To some who still bear the battle scars of Green Mountain Care, the state’s unrealized vision is a neon warning for Sanders and other disciples of single-payer health care.
“If you can’t do it in Vermont, with one private health plan and low uninsured rates, then the amount of disruption you would have nationally with winners and losers would be enormous,” said Kenneth Thorpe, an Emory University health-policy researcher who worked as a consultant to Vermont.
Advocates, however, are undeterred.
“Health care is not free,” acknowledged Deb Richter, a family physician who moved to Vermont three decades ago to crusade for single-payer. “There is no Santa Claus.” But, she argued, “there is more than enough money already floating on health care” — it just needs to be removed from the control of private insurance companies, she said.
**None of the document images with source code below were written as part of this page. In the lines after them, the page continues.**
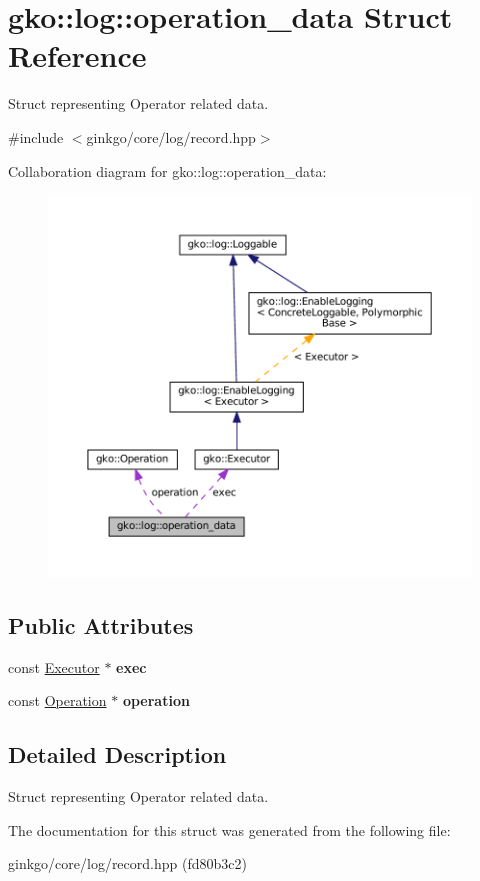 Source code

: \hypertarget{structgko_1_1log_1_1operation__data}{}\section{gko\+:\+:log\+:\+:operation\+\_\+data Struct Reference}
\label{structgko_1_1log_1_1operation__data}


Struct representing Operator related data.  




{\ttfamily \#include $<$ginkgo/core/log/record.\+hpp$>$}



Collaboration diagram for gko\+:\+:log\+:\+:operation\+\_\+data\+:
\nopagebreak
\begin{figure}[H]
\begin{center}
\leavevmode
\includegraphics[width=350pt]{structgko_1_1log_1_1operation__data__coll__graph}
\end{center}
\end{figure}
\subsection*{Public Attributes}
\begin{DoxyCompactItemize}
\item 
\mbox{\label{structgko_1_1log_1_1operation__data_ad5a3a3e76a8dc5b8ca240084585fd6e7}} 
const \hyperlink{classgko_1_1Executor}{Executor} $\ast$ {\bfseries exec}
\item 
\mbox{\label{structgko_1_1log_1_1operation__data_a92dc7de984a101b8f93a05d3f3502d7c}} 
const \hyperlink{classgko_1_1Operation}{Operation} $\ast$ {\bfseries operation}
\end{DoxyCompactItemize}


\subsection{Detailed Description}
Struct representing Operator related data. 



The documentation for this struct was generated from the following file\+:\begin{DoxyCompactItemize}
\item 
ginkgo/core/log/record.\+hpp (fd80b3c2)\end{DoxyCompactItemize}
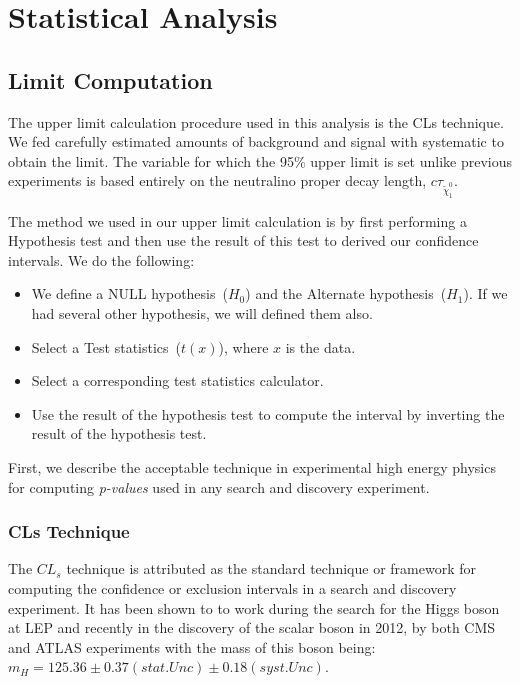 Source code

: \chapter{Statistical Analysis}
\label{Limit_Setting}


\section{Limit Computation}
The upper limit calculation procedure used in this analysis is the CLs technique. We fed carefully estimated amounts 
of background and signal with systematic to obtain the limit.
The variable for which the 95\% upper limit is set unlike previous experiments is based entirely on the neutralino proper decay length, $c\tau_{\tilde{\chi}^{0}_{1}}$. 

The method we used in our upper limit calculation is by first performing a Hypothesis test and then use the result of this test to derived our confidence intervals. We do the following:
\begin{itemize}
\item We define a NULL hypothesis~($H_{0}$) and the Alternate hypothesis~($H_{1}$). If we had several other hypothesis, we will defined them also.
\item Select a Test statistics~($t(x)$), where $x$ is the data.
\item Select a corresponding test statistics calculator.
\item Use the result of the hypothesis test to compute the interval by inverting the result of the hypothesis test.
\end{itemize}
First, we describe the acceptable technique in experimental high energy physics for computing \textit{p-values} used in any search and discovery experiment.
\subsection{CLs Technique}
The $CL_{s}$ technique \cite{CLS} is attributed as the standard technique or framework for computing the confidence or exclusion intervals in a search and discovery experiment. It has been shown to to work during the search for the Higgs boson at LEP and recently in the discovery of the scalar boson in 2012, by both CMS and ATLAS experiments with the mass of this boson being: $m_{H} = 125.36\pm 0.37(stat.Unc)\pm0.18(syst.Unc)$.

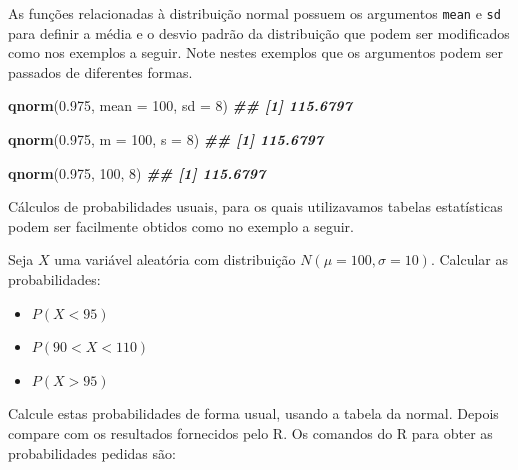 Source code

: \documentclass[
]{book}
\newenvironment{Shaded}{\begin{snugshade}}{\end{snugshade}}
\newcommand{\AttributeTok}[1]{\textcolor[rgb]{0.13,0.29,0.53}{#1}}
\newcommand{\DecValTok}[1]{\textcolor[rgb]{0.00,0.00,0.81}{#1}}
\newcommand{\DocumentationTok}[1]{\textcolor[rgb]{0.56,0.35,0.01}{\textbf{\textit{#1}}}}
\newcommand{\FloatTok}[1]{\textcolor[rgb]{0.00,0.00,0.81}{#1}}
\newcommand{\FunctionTok}[1]{\textcolor[rgb]{0.13,0.29,0.53}{\textbf{#1}}}
\newcommand{\NormalTok}[1]{#1}
\begin{document}
As funções relacionadas à distribuição normal possuem os argumentos \texttt{mean} e \texttt{sd} para definir a média e o desvio padrão da distribuição que podem ser modificados como nos exemplos a seguir. Note nestes exemplos que os argumentos podem ser passados de diferentes formas.

\begin{Shaded}
\begin{Highlighting}[]
\FunctionTok{qnorm}\NormalTok{(}\FloatTok{0.975}\NormalTok{, }\AttributeTok{mean =} \DecValTok{100}\NormalTok{, }\AttributeTok{sd =} \DecValTok{8}\NormalTok{)}
\DocumentationTok{\#\# [1] 115.6797}

\FunctionTok{qnorm}\NormalTok{(}\FloatTok{0.975}\NormalTok{, }\AttributeTok{m =} \DecValTok{100}\NormalTok{, }\AttributeTok{s =} \DecValTok{8}\NormalTok{)}
\DocumentationTok{\#\# [1] 115.6797}

\FunctionTok{qnorm}\NormalTok{(}\FloatTok{0.975}\NormalTok{, }\DecValTok{100}\NormalTok{, }\DecValTok{8}\NormalTok{)}
\DocumentationTok{\#\# [1] 115.6797}
\end{Highlighting}
\end{Shaded}

Cálculos de probabilidades usuais, para os quais utilizavamos tabelas estatísticas podem ser facilmente obtidos como no exemplo a seguir.

Seja \(X\) uma variável aleatória com distribuição \(N(\mu=100, \sigma=10)\). Calcular as probabilidades:

\begin{itemize}
\item
  \(P(X < 95)\)
\item
  \(P(90 < X < 110)\)
\item
  \(P(X > 95)\)
\end{itemize}

Calcule estas probabilidades de forma usual, usando a tabela da normal. Depois compare com os resultados fornecidos pelo R. Os comandos do R para obter as probabilidades pedidas são:
\end{document}
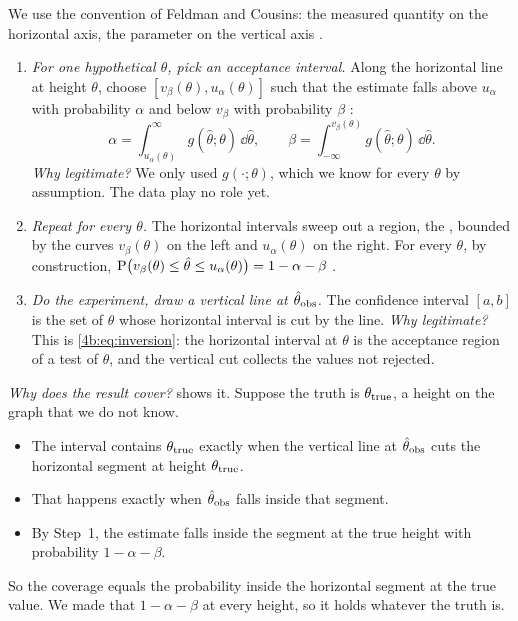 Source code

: We use the convention of Feldman and Cousins: the measured quantity on the
horizontal axis, the parameter on the vertical axis \cite{FeldmanCousins1998}.

\begin{enumerate}[label=\textbf{Step \arabic*.},leftmargin=*]
  \item \emph{For one hypothetical $\theta$, pick an acceptance interval.}
        Along the horizontal line at height $\theta$, choose
        $[v_\beta(\theta),u_\alpha(\theta)]$ such that the estimate falls above
        $u_\alpha$ with probability $\alpha$ and below $v_\beta$ with
        probability $\beta$ :
        \begin{equation}
          \alpha=\int_{u_\alpha(\theta)}^{\infty}g(\hat\theta;\theta)\,\dd\hat\theta,
          \qquad
          \beta=\int_{-\infty}^{v_\beta(\theta)}g(\hat\theta;\theta)\,\dd\hat\theta .
          \label{4b:eq:belt-edges}
        \end{equation}
        \emph{Why legitimate?} We only used $g(\cdot;\theta)$, which we know
        for every $\theta$ by assumption. The data play no role yet.
  \item \emph{Repeat for every $\theta$.} The horizontal intervals sweep out a
        region, the , bounded by the curves
        $v_\beta(\theta)$ on the left and $u_\alpha(\theta)$ on the right. For
        every $\theta$, by construction,
        $\operatorname{P}\bigl(v_\beta(\theta)\le\hat\theta\le u_\alpha(\theta)\bigr)=1-\alpha-\beta$
        .
  \item \emph{Do the experiment, draw a vertical line at $\hat\theta_{\rm
        obs}$.} The confidence interval $[a,b]$ is the set of $\theta$ whose
        horizontal interval is cut by the line.
        \emph{Why legitimate?} This is \eqref{4b:eq:inversion}: the horizontal
        interval at $\theta$ is the acceptance region of a test of $\theta$,
        and the vertical cut collects the values not rejected.
\end{enumerate}

\emph{Why does the result cover?}  shows it. Suppose the
truth is $\theta_{\rm true}$, a height on the graph that we do not know.
\begin{itemize}[itemsep=1pt,leftmargin=1.2em]
  \item The interval contains $\theta_{\rm true}$ exactly when the vertical
        line at $\hat\theta_{\rm obs}$ cuts the horizontal segment at height
        $\theta_{\rm true}$.
  \item That happens exactly when $\hat\theta_{\rm obs}$ falls inside that
        segment.
  \item By Step~1, the estimate falls inside the segment at the true height
        with probability $1-\alpha-\beta$.
\end{itemize}
So the coverage equals the probability inside the horizontal segment at the
true value. We made that $1-\alpha-\beta$ at every height, so it holds whatever
the truth is.


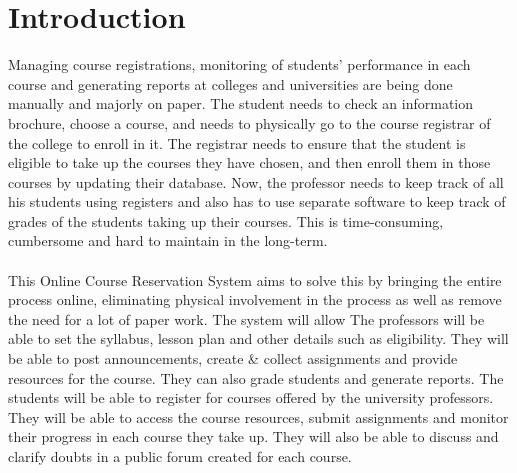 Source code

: \documentclass[12pt, a4]{report}
\begin{document}
\maketitle
\tableofcontents


\newpage
\chapter{Introduction}
Managing course registrations, monitoring of students' performance in each course and generating reports at colleges and universities are being done manually and majorly on paper. The student needs to check an information brochure, choose a course, and needs to physically go to the course registrar of the college to enroll in it. The registrar needs to ensure that the student is eligible to take up the courses they have chosen, and then enroll them in those courses by updating their database. Now, the professor needs to keep track of all his students using registers and also has to use separate software to keep track of grades of the students taking up their courses. This is time-consuming, cumbersome and hard to maintain in the long-term.
\\\\
This Online Course Reservation System aims to solve this by bringing the entire process online, eliminating physical involvement in the process as well as remove the need for a lot of paper work.
The system will allow The professors will be able to set the syllabus, lesson plan and other details such as eligibility. They will be able to post announcements, create \& collect assignments and provide resources for the course. They can also grade students and generate reports.
The students will be able to register for courses offered by the university professors. They will be able to access the course resources, submit assignments and monitor their progress in each course they take up. They will also be able to discuss and clarify doubts in a public forum created for each course.

\end{document}
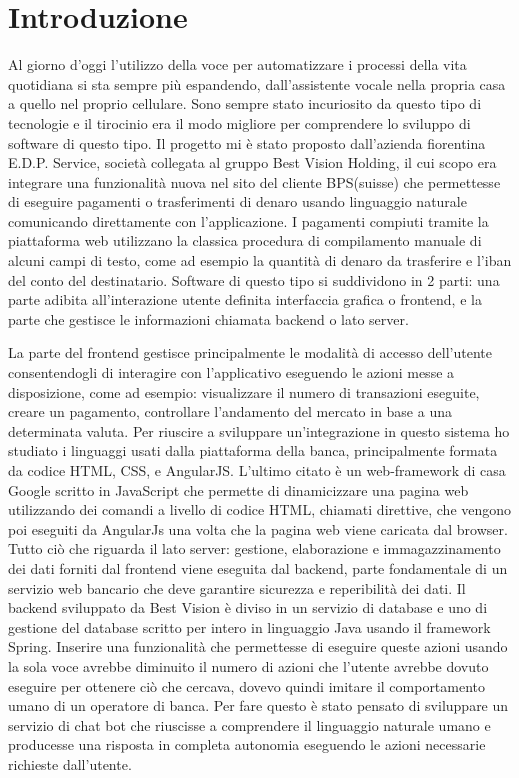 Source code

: \chapter{Introduzione}
Al giorno d'oggi l'utilizzo della voce per automatizzare i processi della vita quotidiana si sta sempre più espandendo, dall'assistente vocale nella propria casa a quello nel proprio cellulare. Sono sempre stato incuriosito da questo tipo di tecnologie e il tirocinio era il modo migliore per comprendere lo sviluppo di software di questo tipo. Il progetto mi è stato proposto dall'azienda fiorentina E.D.P. Service, società collegata al gruppo Best Vision Holding, il cui scopo era integrare una funzionalità nuova nel sito del cliente BPS(suisse) che permettesse di eseguire pagamenti o trasferimenti di denaro usando linguaggio naturale comunicando direttamente con l'applicazione.
I pagamenti compiuti tramite la piattaforma web utilizzano la classica procedura di compilamento manuale di alcuni campi di testo, come ad esempio la quantità di denaro da trasferire e l'iban del conto del destinatario.
Software di questo tipo si suddividono in 2 parti: una parte adibita all'interazione utente definita interfaccia grafica o frontend, e la parte che gestisce le informazioni chiamata backend o lato server.
\iffalse
https://it.wikipedia.org/wiki/Front-end\_e\_back-end
\fi
La parte del frontend gestisce principalmente le modalità di accesso dell'utente consentendogli di interagire con l'applicativo eseguendo le azioni messe a disposizione, come ad esempio: visualizzare il numero di transazioni eseguite, creare un pagamento, controllare l'andamento del mercato in base a una determinata valuta.
Per riuscire a sviluppare un'integrazione in questo sistema ho studiato i linguaggi usati dalla piattaforma della banca, principalmente formata da codice HTML, CSS, e AngularJS.
L'ultimo citato è un web-framework di casa Google scritto in JavaScript che permette di dinamicizzare una pagina web utilizzando dei comandi a livello di codice HTML, chiamati direttive, che vengono poi eseguiti da AngularJs una volta che la pagina web viene caricata dal browser.
Tutto ciò che riguarda il lato server: gestione, elaborazione e immagazzinamento dei dati forniti dal frontend viene eseguita dal backend, parte fondamentale di un servizio web bancario che deve garantire sicurezza e reperibilità dei dati. Il backend sviluppato da Best Vision è diviso in un servizio di database e uno di gestione del database scritto per intero in linguaggio Java usando il framework Spring.
Inserire una funzionalità che permettesse di eseguire queste azioni usando la sola voce avrebbe diminuito il numero di azioni che l'utente avrebbe dovuto eseguire per ottenere ciò che cercava, dovevo quindi imitare il comportamento umano di un operatore di banca. Per fare questo è stato pensato di sviluppare un servizio di chat bot che riuscisse a comprendere il linguaggio naturale umano e producesse una risposta in completa autonomia eseguendo le azioni necessarie richieste dall'utente.
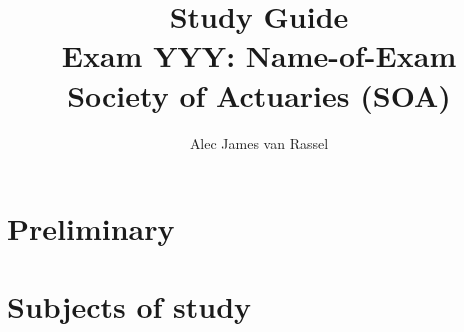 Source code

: \documentclass[12pt, titlepage, french]{report}
\title{
	Study Guide	\\
	\large Exam YYY: Name-of-Exam\\
	Society of Actuaries (SOA)
	}
\date{}
\author{Alec James van Rassel}
\begin{document}
\maketitle

\tableofcontents

\clearpage

\part*{Preliminary}



\part*{Subjects of study}



\newpage
\end{document}
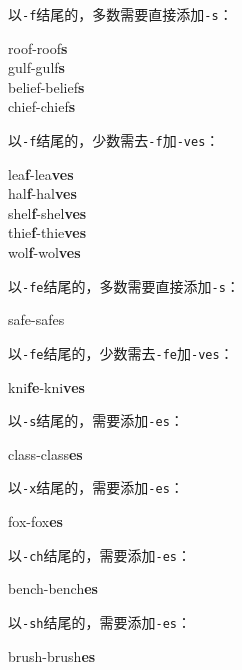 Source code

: \documentclass[UTF8]{ctexart}
\begin{document}
\newpage

    以\texttt{-f\hspace{2pt}}结尾的，多数需要直接添加\texttt{-s}：
    \begin{center}
        \ttfamily
        roof-roof\textbf{s}\\[3mm]
        gulf-gulf\textbf{s}\\[3mm]
        belief-belief\textbf{s}\\[3mm]
        chief-chief\textbf{s}\\[6mm]
    \end{center}
    以\texttt{-f\hspace{2pt}}结尾的，少数需去\texttt{-f}加\texttt{-ves}：
    \begin{center}
        \ttfamily
        lea\textbf{f}-lea\textbf{ves}\\[3mm]
        hal\textbf{f}-hal\textbf{ves}\\[3mm]
        shel\textbf{f}-shel\textbf{ves}\\[3mm]
        thie\textbf{f}-thie\textbf{ves}\\[3mm]
        wol\textbf{f}-wol\textbf{ves}\\[6mm]
    \end{center}
    以\texttt{-fe\hspace{2pt}}结尾的，多数需要直接添加\texttt{-s}：
    \begin{center}
        \ttfamily
        safe-safe{s}\\[6mm]
    \end{center}
    以\texttt{-fe\hspace{2pt}}结尾的，少数需去\texttt{-fe}加\texttt{-ves}：
    \begin{center}
        \ttfamily
        kni\textbf{fe}-kni\textbf{ves}\\[6mm]
    \end{center}
    以\texttt{-s\hspace{2pt}}结尾的，需要添加\texttt{-es\hspace{2pt}}：
    \begin{center}
        \ttfamily
        class-class\textbf{es}\\[6mm]
    \end{center}
    以\texttt{-x\hspace{2pt}}结尾的，需要添加\texttt{-es\hspace{2pt}}：
    \begin{center}
        \ttfamily
        fox-fox\textbf{es}\\[6mm]
    \end{center}
    以\texttt{-ch\hspace{2pt}}结尾的，需要添加\texttt{-es\hspace{2pt}}：
    \begin{center}
        \ttfamily
        bench-bench\textbf{es}\\[6mm]
    \end{center}
    以\texttt{-sh\hspace{2pt}}结尾的，需要添加\texttt{-es\hspace{2pt}}：
    \begin{center}
        \ttfamily
        brush-brush\textbf{es}
    \end{center}
\end{document}
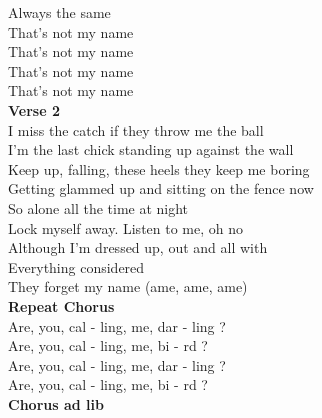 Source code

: Always the same \\
That's not my name \\
That's not my name \\
That's not my name \\
That's not my name \\
\textbf{Verse 2}\\
I miss the catch if they throw me the ball \\
I'm the last chick standing up against the wall \\
Keep up, falling, these heels they keep me boring \\
Getting glammed up and sitting on the fence now \\
So alone all the time at night \\
Lock myself away. Listen to me, oh no \\
Although I'm dressed up, out and all with \\
Everything considered\\
They forget my name (ame, ame, ame) \\
\textbf{Repeat Chorus}\\
Are, you, cal - ling, me, dar - ling ? \\
Are, you, cal - ling, me, bi - rd ? \\
Are, you, cal - ling, me, dar - ling ? \\
Are, you, cal - ling, me, bi - rd ? \\
\textbf{Chorus ad lib}


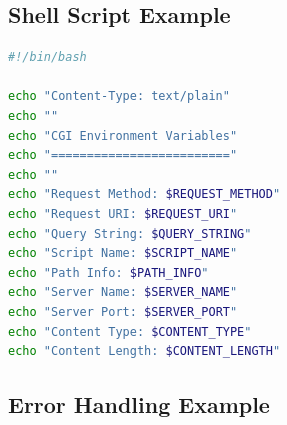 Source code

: \documentclass[11pt,a4paper]{article}
\begin{document}
\subsection{Shell Script Example}

\begin{lstlisting}[language=bash, caption=Environment Display Script]
#!/bin/bash

echo "Content-Type: text/plain"
echo ""
echo "CGI Environment Variables"
echo "========================="
echo ""
echo "Request Method: $REQUEST_METHOD"
echo "Request URI: $REQUEST_URI"
echo "Query String: $QUERY_STRING"
echo "Script Name: $SCRIPT_NAME"
echo "Path Info: $PATH_INFO"
echo "Server Name: $SERVER_NAME"
echo "Server Port: $SERVER_PORT"
echo "Content Type: $CONTENT_TYPE"
echo "Content Length: $CONTENT_LENGTH"
\end{lstlisting}

\subsection{Error Handling Example}
\end{document}

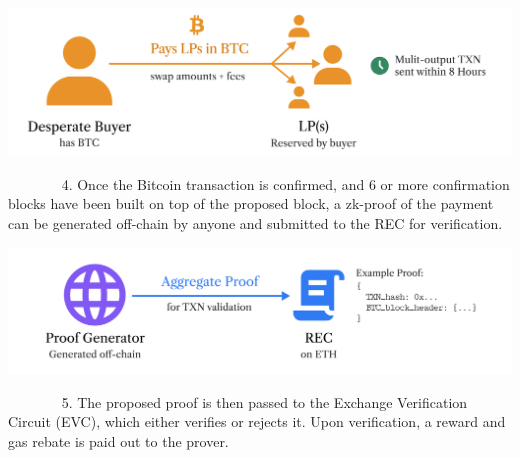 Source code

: \documentclass[
]{article}
\begin{document}
{}

{}
{}\vspace*{\baselineskip}
\begin{center}
{\includegraphics[width=5.6in]{images/image1.png}}

\end{center}
{}\vspace*{\baselineskip}

{}

{}


{~ ~ ~ ~ ~4. Once the Bitcoin transaction is confirmed, and 6 or more confirmation
  blocks have been built on top of the proposed block, a zk-proof of the payment can be generated
off-chain by anyone and submitted to the REC for verification.}


{}

{}

{}
{}\vspace*{\baselineskip}

{\includegraphics{images/image6.png}}
{}\vspace*{\baselineskip}

{}

{}


{~ ~ ~ ~ ~5. The proposed proof is then passed to the Exchange Verification
  Circuit (EVC), which either verifies or rejects it. Upon verification, a reward and gas rebate is paid out
to the prover.}

{}

{}
{}\vspace*{\baselineskip}

{}\vspace*{\baselineskip}
\end{document}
Shumlin, who has returned to private business, has come to believe it is not that simple. In his last two years in office, he pursued innovations to drive down health-care spending, including an experiment approved by the Obama administration.
After reflecting on what he tried and failed to do, he sometimes thinks a national single-payer effort might be easier to pull off.
But when he listens to the 2020 candidates, their health-care pitches strike him as shallow.
“I kind of know why,” he said. “Their job is to try to build support for an idea. I did the same thing when I ran. Listen — changing health-care systems is wonky work.”
Still, he said, “if I were running for president of the United States, I would have a team working on a plan so I don’t sell an idea to Americans that you can’t achieve. That’s the mistake I made.”